Recounted through the experiences of the three women in Frank Anderson’s family - his wife, daughter and granddaughter - and drawing on an extensive archive of original documents, this book offers unique insights into the precarious colonial life of a family across five continents during the British Empire’s closing century.
This book is pending publication: enquiries can be sent via the Contact page.
Frank Anderson, 1890-1961
Dramatic 20th century events unfolding in To Africa for a Rose take place across five continents: Australia, Asia, Europe, Africa and America.
Blending the family story with wider historical events, the story first evokes early colonial life in Albany, (Western Australia) and moves to Gallipoli (Turkey) and Yokohama (Japan). Then it moves to such East African locations as the Serengeti Plains, Ngorongoro Crater, Mount Kilimanjaro and the safari town of Arusha, although the main focus is Rasharasha, an isolated sloping valley near Arusha, Tanganyika (now Tanzania). The name, Rasharasha, means ‘light rain’ in Swahili, and in the Andersons’ time, ‘land of mists’.
Much of the book is set in the context of East Africa’s personalities such as resident Denys Finch-Hatton (immortalised in Out of Africa) and visitor Ernest Hemingway (Green Hills of Africa, Snows of Kilimanjaro), along with other names associated with Kenya’s aristocratic and often infamous ex-pat residents.

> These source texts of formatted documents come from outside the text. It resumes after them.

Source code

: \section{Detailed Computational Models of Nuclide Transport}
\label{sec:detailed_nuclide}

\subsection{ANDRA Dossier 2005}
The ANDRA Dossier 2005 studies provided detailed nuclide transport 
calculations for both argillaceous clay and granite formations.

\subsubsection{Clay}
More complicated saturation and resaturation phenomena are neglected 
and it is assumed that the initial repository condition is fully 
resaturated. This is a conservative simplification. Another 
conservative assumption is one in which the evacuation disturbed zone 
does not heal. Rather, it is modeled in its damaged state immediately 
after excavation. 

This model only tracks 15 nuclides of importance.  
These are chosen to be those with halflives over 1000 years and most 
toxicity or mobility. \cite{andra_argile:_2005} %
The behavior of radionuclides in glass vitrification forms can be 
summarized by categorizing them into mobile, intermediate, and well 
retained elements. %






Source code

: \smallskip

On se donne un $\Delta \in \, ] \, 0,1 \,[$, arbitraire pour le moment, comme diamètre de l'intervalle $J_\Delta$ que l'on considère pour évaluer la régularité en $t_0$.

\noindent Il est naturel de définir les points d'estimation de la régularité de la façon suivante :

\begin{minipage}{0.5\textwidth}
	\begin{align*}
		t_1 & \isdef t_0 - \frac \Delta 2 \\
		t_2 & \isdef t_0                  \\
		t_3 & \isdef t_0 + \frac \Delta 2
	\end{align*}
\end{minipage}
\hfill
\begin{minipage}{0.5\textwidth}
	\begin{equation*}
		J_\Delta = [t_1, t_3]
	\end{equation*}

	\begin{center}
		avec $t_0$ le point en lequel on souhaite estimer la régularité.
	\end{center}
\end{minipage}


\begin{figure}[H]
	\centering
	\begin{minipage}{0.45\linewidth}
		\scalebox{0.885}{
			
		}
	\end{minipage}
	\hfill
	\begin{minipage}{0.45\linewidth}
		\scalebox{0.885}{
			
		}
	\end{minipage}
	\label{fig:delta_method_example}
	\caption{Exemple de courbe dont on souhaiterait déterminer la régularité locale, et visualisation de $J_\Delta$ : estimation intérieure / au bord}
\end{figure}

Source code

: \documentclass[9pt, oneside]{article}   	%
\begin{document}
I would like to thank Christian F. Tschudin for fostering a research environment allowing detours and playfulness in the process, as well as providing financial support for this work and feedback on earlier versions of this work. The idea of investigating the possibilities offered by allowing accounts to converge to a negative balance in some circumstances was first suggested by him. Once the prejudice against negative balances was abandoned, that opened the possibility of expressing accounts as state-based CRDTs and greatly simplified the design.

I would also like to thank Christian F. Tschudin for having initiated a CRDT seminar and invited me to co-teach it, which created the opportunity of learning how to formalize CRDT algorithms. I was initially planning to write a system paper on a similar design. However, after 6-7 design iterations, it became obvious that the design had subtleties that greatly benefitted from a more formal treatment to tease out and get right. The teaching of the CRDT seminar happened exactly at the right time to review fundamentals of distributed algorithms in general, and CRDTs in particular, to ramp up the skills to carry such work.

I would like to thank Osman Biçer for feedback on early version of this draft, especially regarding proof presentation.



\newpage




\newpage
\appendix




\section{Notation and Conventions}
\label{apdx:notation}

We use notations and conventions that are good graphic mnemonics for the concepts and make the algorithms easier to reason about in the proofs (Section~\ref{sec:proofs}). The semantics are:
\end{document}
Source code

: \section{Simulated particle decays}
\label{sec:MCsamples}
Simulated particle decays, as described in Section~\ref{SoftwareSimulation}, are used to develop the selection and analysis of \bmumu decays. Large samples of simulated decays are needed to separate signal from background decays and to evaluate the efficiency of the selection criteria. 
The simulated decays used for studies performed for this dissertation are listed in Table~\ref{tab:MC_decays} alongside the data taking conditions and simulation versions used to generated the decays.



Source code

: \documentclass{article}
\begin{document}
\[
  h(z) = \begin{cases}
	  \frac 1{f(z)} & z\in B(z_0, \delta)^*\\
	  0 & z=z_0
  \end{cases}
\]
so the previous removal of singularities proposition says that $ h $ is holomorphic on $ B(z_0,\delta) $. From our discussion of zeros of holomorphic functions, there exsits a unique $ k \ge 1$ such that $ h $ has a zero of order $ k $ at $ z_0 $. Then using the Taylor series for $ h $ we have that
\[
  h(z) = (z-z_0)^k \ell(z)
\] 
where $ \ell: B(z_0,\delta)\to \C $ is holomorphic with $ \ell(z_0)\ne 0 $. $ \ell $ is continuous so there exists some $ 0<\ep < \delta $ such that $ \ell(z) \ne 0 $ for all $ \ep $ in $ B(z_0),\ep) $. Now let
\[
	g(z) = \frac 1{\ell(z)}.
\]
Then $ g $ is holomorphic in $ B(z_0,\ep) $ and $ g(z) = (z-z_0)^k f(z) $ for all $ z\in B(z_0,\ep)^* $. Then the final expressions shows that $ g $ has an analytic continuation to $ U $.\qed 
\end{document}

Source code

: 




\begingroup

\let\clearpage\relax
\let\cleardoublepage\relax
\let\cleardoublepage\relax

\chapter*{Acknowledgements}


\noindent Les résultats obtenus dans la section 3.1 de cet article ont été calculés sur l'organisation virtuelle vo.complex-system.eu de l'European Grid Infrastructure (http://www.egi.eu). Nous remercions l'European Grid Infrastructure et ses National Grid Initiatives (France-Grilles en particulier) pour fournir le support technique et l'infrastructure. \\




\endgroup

Frank Anderson and his family are revealed as people who become extraordinary through force of circumstance. Threaded through the story are those vital, yet often unacknowledged, roles played by those, particularly women, who support others’ hopes and dreams. The Andersons faced dramatic circumstances where survival required courage, new perspectives and transformation.
This account of a way of life now long past reveals surprising facts about a period of history that not only still resonates with us but also defines the lives we live today.
Shown in the photograph is a rose similar to one planted then abandoned at Rasharasha in the early 1900s. It was of a traditional English variety, fragrant and elegant, yet tenacious.
For the Anderson family, this rose symbolised how to grow, adapt and survive, even in radically changed circumstances.
Three Generations of Women
To Africa for a Rose is told in three parts that focus in turn on Frank Anderson’s wife, daughter and granddaughter, all united by their love for Frank and for their farm, Rasharasha.
Honor showed resourceful courage as she ventured into the unknown, ultimately finding the key to the family’s survival… Patricia held the complex venture together in the wilds of Africa… Jeannine picked up the pieces as the dust of the Winds of Change settled.